TTB olmak üzere sağlık emekçileri, sendikaları hedef alındı, bu çok klasik elbette bildiğimiz üzere. Boyun eğmeyen, sarayın halkla ilişkiler bürosu gibi davranmayan, çalışmayan kim varsa hedef haline getirildi. ‘Savaş, halk sağlığı meselesidir’ diyen doktorlar yargılandı bu coğrafyada. Erdoğan, önce ‘Giderlerse gitsinler’ dedi, sonra geri vites yaptı fakat yine en son yaptığı düzenlemelerle verdiği sözleri yerine getirmemiş oldu.”
Söz konusu yasal düzenlemeyle hekimlerin esnafa, hastanelerin de ticarethaneye dönüştürüldüğünün altını çizen Çepni, “Sağlık emekçileri de zaten bunun aracı yapılmıştı. Şimdi ise bir anlamda hastane sahipleri aradan çıkıyor, hekimleri taşeron olarak hastayla karşı karşıya getirmeye çalışıyorlar. Ne kadar para, o kadar hizmet” ifadelerini kullandı.
‘8 Mart, Newroz’da olduğu gibi 1 Mayıs alanlarını dolduracağız’
Çepni, şöyle devam etti: “Hekimler İş Kanunu’na göre kamu çalışanı statüsündeyken bu düzenlemeyle fatura kesen esnaf pozisyonuna sokuluyor. Evet, TTB eylemler yaptı, sağlık emekçileri eylemler yaptı. Biz, buradan direnen sağlık emekçilerini selamlıyoruz.
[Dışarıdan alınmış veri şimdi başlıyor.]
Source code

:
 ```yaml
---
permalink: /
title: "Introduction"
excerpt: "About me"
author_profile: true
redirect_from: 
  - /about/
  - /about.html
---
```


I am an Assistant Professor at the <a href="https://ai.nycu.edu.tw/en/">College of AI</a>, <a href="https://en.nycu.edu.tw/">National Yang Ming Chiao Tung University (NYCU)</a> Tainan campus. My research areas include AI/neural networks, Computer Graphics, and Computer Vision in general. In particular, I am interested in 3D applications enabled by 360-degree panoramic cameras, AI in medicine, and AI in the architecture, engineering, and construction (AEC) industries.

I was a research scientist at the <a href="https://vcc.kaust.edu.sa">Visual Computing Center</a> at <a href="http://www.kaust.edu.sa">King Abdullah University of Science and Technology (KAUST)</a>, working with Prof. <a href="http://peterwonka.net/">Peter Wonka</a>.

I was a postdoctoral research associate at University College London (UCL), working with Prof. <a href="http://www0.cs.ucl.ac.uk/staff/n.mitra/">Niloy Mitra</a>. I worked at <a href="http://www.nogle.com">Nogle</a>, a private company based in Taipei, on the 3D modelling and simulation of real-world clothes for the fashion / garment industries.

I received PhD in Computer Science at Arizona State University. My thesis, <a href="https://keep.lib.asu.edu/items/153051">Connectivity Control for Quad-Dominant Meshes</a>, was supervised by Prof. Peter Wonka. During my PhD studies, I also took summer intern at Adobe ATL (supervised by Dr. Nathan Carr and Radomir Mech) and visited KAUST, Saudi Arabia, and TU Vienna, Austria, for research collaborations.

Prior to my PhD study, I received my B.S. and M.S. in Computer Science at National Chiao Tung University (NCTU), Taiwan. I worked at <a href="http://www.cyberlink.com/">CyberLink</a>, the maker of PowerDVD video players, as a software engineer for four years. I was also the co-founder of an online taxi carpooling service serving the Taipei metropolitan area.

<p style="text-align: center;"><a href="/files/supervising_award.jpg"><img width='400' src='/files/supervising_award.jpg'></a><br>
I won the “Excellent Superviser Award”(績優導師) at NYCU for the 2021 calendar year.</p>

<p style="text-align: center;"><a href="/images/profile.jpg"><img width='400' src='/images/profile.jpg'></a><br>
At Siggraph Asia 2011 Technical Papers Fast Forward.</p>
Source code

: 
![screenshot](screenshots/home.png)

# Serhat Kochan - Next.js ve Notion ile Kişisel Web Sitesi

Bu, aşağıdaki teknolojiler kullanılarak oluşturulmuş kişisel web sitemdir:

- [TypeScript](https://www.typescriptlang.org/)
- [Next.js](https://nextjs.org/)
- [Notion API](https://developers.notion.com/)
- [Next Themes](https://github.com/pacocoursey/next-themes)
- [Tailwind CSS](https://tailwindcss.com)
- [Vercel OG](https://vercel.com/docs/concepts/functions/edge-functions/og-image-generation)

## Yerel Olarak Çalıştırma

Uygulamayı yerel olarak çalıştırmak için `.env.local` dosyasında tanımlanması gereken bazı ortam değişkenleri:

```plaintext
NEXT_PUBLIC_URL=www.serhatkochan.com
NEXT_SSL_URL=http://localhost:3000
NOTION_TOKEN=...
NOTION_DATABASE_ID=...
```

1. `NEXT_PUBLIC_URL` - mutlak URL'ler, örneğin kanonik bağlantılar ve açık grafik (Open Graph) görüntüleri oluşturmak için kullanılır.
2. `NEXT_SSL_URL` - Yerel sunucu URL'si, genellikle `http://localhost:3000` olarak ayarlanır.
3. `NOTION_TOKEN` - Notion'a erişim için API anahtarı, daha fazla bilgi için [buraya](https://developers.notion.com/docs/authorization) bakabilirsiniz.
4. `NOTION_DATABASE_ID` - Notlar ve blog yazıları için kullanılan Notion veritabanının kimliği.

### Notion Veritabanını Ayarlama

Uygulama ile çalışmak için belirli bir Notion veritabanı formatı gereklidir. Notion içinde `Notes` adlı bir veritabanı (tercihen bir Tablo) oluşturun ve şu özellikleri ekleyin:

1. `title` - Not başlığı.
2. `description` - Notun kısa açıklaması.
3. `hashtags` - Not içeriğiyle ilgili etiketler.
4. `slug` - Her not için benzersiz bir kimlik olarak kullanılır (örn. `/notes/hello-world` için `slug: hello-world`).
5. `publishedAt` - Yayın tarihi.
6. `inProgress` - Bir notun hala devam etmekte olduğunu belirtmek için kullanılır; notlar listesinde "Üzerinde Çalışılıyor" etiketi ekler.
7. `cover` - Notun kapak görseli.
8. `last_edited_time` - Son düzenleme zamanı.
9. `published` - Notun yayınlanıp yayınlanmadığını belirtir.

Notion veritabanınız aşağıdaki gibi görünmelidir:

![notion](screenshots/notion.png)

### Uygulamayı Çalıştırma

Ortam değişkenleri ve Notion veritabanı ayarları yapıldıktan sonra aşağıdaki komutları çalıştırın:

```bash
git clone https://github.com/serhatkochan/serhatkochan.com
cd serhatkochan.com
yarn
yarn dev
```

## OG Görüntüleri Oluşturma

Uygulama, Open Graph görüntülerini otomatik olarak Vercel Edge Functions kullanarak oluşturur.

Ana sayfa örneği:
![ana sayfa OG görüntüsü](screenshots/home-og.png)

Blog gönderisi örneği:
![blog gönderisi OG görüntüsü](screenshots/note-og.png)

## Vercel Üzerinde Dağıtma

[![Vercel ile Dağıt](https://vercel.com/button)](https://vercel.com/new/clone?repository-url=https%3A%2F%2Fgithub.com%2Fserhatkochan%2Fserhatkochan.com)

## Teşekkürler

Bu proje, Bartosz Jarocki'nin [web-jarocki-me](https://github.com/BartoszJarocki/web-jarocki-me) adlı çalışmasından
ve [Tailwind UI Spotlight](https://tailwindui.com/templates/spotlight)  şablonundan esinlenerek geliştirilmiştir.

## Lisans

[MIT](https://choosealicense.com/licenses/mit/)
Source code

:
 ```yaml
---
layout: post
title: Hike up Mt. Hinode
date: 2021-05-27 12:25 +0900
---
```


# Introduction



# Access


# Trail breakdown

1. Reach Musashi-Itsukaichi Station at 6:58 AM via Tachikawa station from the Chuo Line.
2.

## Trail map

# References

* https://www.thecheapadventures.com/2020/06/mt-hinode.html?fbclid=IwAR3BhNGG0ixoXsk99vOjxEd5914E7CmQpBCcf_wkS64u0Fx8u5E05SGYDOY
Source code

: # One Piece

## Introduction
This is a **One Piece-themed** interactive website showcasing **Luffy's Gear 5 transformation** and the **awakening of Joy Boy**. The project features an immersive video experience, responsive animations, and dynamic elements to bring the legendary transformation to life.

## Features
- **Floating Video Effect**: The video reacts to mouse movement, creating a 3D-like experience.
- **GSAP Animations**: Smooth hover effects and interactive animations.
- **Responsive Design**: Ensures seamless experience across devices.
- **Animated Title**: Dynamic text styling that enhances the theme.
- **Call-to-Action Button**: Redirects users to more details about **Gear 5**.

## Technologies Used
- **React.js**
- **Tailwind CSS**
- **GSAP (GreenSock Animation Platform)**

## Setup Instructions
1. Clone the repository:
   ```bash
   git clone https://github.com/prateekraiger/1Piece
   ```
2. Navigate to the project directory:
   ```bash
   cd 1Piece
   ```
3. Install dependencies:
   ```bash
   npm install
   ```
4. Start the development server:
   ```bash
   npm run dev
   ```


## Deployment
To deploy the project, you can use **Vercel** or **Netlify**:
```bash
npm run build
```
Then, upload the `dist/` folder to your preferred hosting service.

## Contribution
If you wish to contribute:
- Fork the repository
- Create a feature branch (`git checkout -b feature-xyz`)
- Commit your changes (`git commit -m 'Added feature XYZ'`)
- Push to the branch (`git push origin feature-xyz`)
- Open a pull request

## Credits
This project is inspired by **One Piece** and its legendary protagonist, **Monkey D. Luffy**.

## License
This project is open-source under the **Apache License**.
Yapacaklarımız çok net, halk için, sağlık için, doğa sağlığı için politikalar üreteceğiz. Sağlığı da ekonomiyi de eğitimi de halkçı ve doğadan yana düzenleyeceğiz. TTB’nin yaptığı eylemler bu anlamda yol açıcıdır, boyun eğmiyorlar, ‘Buradayız, siz gidin, sizi göndereceğiz’ diyorlar.
8 Mart meydanlarını doldurduğumuz gibi, Newroz meydanlarını doldurduğumuz gibi, 1 Mayıs meydanlarını dolduracağımız gibi doğadan, halktan, emekten yana, halklarımızın özgürlüğünden yana bir ülkeyi mutlaka kuracağız. Bunun için yan yana geleceğiz, gücümüzü birleştireceğiz; bu zulüm, rant ve talan iktidarını mutlaka yıkacağız.”